Go through the entries below. Copy out every line that contains "notebook".

══ Data shown ══

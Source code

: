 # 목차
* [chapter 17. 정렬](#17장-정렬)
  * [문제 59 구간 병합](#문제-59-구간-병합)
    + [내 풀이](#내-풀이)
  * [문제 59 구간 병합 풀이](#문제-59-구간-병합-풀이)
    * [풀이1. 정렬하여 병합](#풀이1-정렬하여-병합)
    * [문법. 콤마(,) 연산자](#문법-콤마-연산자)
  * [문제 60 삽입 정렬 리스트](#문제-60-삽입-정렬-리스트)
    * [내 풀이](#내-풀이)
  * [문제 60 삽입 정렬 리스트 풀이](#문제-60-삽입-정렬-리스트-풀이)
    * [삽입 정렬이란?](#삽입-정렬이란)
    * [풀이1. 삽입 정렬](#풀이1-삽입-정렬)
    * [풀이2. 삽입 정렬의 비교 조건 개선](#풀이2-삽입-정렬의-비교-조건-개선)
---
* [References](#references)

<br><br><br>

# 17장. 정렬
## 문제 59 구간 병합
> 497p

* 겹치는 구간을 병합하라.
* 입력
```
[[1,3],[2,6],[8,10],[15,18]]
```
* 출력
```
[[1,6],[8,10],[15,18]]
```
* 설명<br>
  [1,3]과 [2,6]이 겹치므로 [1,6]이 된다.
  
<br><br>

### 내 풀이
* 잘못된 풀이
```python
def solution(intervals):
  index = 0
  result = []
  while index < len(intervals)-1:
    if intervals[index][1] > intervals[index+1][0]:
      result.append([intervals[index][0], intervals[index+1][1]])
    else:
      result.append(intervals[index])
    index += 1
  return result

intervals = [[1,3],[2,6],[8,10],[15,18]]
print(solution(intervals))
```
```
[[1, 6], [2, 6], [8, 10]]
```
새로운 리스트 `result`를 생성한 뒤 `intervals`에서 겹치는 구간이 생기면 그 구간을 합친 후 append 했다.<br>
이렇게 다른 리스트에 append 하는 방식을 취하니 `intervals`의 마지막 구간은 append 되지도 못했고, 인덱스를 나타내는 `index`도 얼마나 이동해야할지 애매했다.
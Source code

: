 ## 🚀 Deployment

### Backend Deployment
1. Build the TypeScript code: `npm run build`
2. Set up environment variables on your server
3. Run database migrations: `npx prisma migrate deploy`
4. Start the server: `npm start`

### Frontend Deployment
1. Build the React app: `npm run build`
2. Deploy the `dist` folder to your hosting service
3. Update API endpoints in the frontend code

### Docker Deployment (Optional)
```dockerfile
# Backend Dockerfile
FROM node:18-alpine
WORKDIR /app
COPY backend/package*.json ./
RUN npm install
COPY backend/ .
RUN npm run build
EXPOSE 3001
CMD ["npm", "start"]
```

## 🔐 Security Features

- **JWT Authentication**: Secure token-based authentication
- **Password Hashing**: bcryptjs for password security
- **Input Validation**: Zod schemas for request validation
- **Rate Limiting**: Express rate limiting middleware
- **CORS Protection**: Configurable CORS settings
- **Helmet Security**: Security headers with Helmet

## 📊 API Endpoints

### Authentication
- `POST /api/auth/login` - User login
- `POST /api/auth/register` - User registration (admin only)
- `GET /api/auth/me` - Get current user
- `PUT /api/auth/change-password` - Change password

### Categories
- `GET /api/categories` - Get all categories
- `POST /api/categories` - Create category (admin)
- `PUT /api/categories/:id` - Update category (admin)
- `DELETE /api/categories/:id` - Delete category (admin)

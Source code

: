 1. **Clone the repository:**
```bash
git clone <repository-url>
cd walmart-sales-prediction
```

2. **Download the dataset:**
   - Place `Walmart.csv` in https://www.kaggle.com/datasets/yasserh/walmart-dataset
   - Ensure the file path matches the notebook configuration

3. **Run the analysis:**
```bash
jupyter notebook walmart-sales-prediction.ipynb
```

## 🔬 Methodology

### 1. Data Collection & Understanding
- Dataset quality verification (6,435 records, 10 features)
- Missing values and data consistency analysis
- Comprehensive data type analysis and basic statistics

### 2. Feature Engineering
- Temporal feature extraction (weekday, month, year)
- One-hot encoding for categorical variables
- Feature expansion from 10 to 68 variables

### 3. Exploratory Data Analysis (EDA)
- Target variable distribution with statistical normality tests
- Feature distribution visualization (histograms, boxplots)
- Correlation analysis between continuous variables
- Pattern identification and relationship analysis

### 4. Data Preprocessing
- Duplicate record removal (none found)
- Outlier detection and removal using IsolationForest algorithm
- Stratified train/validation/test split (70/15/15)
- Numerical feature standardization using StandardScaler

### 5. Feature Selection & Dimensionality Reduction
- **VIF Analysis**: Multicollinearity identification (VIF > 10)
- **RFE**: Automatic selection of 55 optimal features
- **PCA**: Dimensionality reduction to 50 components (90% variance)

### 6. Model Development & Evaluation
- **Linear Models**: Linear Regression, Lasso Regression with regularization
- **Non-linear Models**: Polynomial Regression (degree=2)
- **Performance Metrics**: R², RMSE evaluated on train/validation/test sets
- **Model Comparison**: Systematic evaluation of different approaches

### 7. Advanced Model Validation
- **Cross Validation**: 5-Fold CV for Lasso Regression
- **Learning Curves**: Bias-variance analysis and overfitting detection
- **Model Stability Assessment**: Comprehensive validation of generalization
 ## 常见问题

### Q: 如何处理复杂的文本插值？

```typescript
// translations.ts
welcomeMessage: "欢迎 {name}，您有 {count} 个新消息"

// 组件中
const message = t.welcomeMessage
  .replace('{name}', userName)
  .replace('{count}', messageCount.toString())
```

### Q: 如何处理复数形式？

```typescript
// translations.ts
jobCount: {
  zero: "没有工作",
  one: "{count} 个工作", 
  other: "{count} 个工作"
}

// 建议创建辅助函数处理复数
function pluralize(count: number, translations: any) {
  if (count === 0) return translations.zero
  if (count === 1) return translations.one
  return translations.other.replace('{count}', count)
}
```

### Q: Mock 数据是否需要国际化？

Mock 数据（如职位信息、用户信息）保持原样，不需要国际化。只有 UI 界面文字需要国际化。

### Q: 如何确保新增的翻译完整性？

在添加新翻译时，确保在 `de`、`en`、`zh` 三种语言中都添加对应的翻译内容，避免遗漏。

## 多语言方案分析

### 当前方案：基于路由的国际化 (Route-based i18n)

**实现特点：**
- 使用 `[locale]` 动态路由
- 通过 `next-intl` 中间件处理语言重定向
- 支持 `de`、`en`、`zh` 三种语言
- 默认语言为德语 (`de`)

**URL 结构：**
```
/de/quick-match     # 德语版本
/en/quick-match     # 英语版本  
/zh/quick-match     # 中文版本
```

═══

Task answer:
   - Ensure the file path matches the notebook configuration
jupyter notebook walmart-sales-prediction.ipynb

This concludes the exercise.